Trip reveals Ireland’s County Donegal still vibrant with color
By Carleton Varney
For several years, I had been dreaming about returning to County Donegal in Ireland, a green, heavenly place that I visited years ago in the mid-1970s. I wanted to see if my memories of the mountains, sea and landscapes were accurate. So off to Donegal my associate, Brinsley Matthews, and I went to rediscover the Land of a Thousand Welcomes. And I am delighted to report that, unlike much of the Irish countryside, Donegal remains still untouched by the brash, commercial world where road signs that advertise everything from nail salons to video stores reign supreme.
If ever there were a picture-postcard area of Ireland, it surely is Donegal, at the island’s northeastern tip. I asked the doorman at our hotel, Harvey’s Point in Donegal, about why the landscape remains so untouched, and his reply was succinct.
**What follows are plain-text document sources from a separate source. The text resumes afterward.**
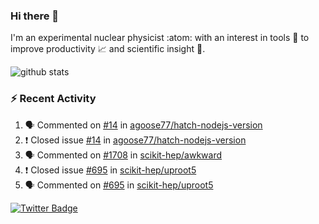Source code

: ### Hi there 👋 

I'm an experimental nuclear physicist :atom: with an interest in tools :wrench: to improve productivity :chart_with_upwards_trend: and scientific insight :telescope:.

![github stats](https://github-readme-stats.vercel.app/api?username=agoose77&show_icons=true&hide_rank=true&hide_title=true&bg_color=30,e76445,904e95&text_color=efe3ec&icon_color=efe3ec)
<!--
**agoose77/agoose77** is a ✨ _special_ ✨ repository because its `README.md` (this file) appears on your GitHub profile.

Here are some ideas to get you started:

- 🔭 I’m currently working on ...
- 🌱 I’m currently learning ...
- 👯 I’m looking to collaborate on ...
- 🤔 I’m looking for help with ...
- 💬 Ask me about ...
- 📫 How to reach me: ...
- 😄 Pronouns: ...
- ⚡ Fun fact: ...
-->

### :zap: Recent Activity
<!--START_SECTION:activity-->
1. 🗣 Commented on [#14](https://github.com/agoose77/hatch-nodejs-version/issues/14) in [agoose77/hatch-nodejs-version](https://github.com/agoose77/hatch-nodejs-version)
2. ❗️ Closed issue [#14](https://github.com/agoose77/hatch-nodejs-version/issues/14) in [agoose77/hatch-nodejs-version](https://github.com/agoose77/hatch-nodejs-version)
3. 🗣 Commented on [#1708](https://github.com/scikit-hep/awkward/issues/1708) in [scikit-hep/awkward](https://github.com/scikit-hep/awkward)
4. ❗️ Closed issue [#695](https://github.com/scikit-hep/uproot5/issues/695) in [scikit-hep/uproot5](https://github.com/scikit-hep/uproot5)
5. 🗣 Commented on [#695](https://github.com/scikit-hep/uproot5/issues/695) in [scikit-hep/uproot5](https://github.com/scikit-hep/uproot5)
<!--END_SECTION:activity-->


[![Twitter Badge](https://img.shields.io/twitter/follow/agoose77?style=flat-square&logo=Twitter&logoColor=white&color=cornflowerblue)](https://twitter.com/agoose77)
“Tourists to Ireland never go further north than Galway,” he told me.
Anyone taking the five-hour journey from Limerick to Donegal should visit Glenveagh Castle, once the residence of Philadelphia Museum of Art curator Henry McIlhenny, who left his castle and much of its interior furnishings to the Irish government. The castle, where McIlhennnny hosted Greta Garbo in 1974, sits on Lough Veagh. With a spectacular garden, it’s a visual delight.
The castle is not of an overwhelming size, although your tour guide, if you take the short but interesting interior tour, will say that the “house” has 28 or so bedrooms. Most of these, however, would be considered staff housing, because there are only a handful of rooms on view for visitors to see, including the bedroom of the king of the castle himself, Henry McIlhenny, and that of the room once occupied by Miss Garbo.
As in many manor houses open to the public, the furnishings of the castle are in the English/Irish mahogany tradition. But the color schemes in the rooms are bright and happy. McIlhenny lived in Philadelphia on Rittenhouse Square, and his mansion there was elegant in red, red, red and filled with Regency furniture. Across the Atlantic at Glenveagh, you can see McIlhenny’s favorite red used in all the connecting corridors and small foyers.
Red, being so vibrant, is warm and welcoming when used as a background for any style of design — French, Italian, Oriental, Swedish or simply American Country. And many are the rooms in the tropics, believe it or not, that I have seen painted or wallpapered in red.
Red adds drama to a setting. No surprise that most Broadway theaters have red carpeting and red stage curtains — and even the Queen of England understands the dramatic value of rolling out the red carpet!
So do not be afraid of red. In a red room, colorful fabrics with floral prints are always winners. Use red as the background color in a room that features a great flowery chintz at the windows and as slipcovers. That chintz might have a pattern of blue delphiniums, pink peonies, white cosmos and purple irises, all combined with green leaves on a white or cream background.
On your next trip to Ireland and your visit to Glenveagh, you’ll notice all the colorful chintz fabrics McIlhenny enjoyed in his drawing room. They seem especially happy and cheery when the Irish day is overcast and rainy. But it’s the rain that makes the grasses and hills of Ireland so magically green!